Nous aurions pu, mais toutes ses possibilités étaient tributaires de trop d'incertitudes et de peines, de tout ce qui faisait que mon fantasme était peut-être bien loin de la réalité. Cet homme me plaisait, mais qui était-il pour me plaire ? Je ne connaissais, ni son nom, ni son âme ou son passé. Je ne savais rien de lui à part cette attirance qui me paralysait et une attirance n'est jamais assez fiable pour qu'on puisse s'y fier.

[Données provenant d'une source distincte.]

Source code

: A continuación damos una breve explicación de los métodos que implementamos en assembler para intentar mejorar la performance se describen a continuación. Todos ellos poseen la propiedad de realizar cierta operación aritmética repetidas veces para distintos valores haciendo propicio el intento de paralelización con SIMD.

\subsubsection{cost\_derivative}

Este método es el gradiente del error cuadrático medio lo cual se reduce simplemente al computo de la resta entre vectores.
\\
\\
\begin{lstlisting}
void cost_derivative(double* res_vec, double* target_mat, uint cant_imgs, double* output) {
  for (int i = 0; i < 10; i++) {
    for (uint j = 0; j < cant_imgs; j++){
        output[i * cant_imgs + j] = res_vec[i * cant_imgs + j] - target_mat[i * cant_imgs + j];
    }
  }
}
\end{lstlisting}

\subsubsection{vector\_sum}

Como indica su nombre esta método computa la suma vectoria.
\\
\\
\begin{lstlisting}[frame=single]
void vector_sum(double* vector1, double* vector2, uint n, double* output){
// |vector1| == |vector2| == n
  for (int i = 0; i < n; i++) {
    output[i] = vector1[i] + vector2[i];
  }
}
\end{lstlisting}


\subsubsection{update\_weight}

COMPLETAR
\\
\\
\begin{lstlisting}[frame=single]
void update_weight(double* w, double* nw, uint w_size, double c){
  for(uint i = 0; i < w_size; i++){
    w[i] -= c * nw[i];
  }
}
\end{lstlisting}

Elle n'est pas raisonnée, mais elle est forte et vraie et cette force et cette vérité, j'étais incapable de les nier, puisque pendant longtemps, elles m'empêchèrent de bouger. Alors que je pouvais désormais parler, me détourner, reprendre le contrôle de ma réalité, je me contentais de profiter d'une seconde, d'une minute de plus à ses côtés, dans ses bras dans lesquelles, je me sentais si bien et que je savais que je ne retrouverais pas. Quand le moment serait passé, il n'y en aurait pas d'autres à inventer, mais malgré cette réalité, l'instant ne pouvait durer pour l'éternité, car même si mon âme se languissait, mon corps était réchauffé désormais et cet homme le savait. Son sourire satisfait et la tendresse qui habitait son regard et qui contrastait étrangement avec l'aspect qu'il donnait, me le disait, il savait parfaitement ce qui se passait en moi en cet instant.

— Si tu veux que je te fasse un câlin mon coeur, il va falloir que je te porte dans un endroit un peu plus intime. Je ne peux pas te faire crier de plaisir en public, me dit-il en confirmant en une seconde chacune de mes craintes.

Mon coeur...Cela sonnait bien, trop bien, mais je n'étais pas son coeur et il n'était pas le mien et il était temps de le rappeler, à lui comme à moi.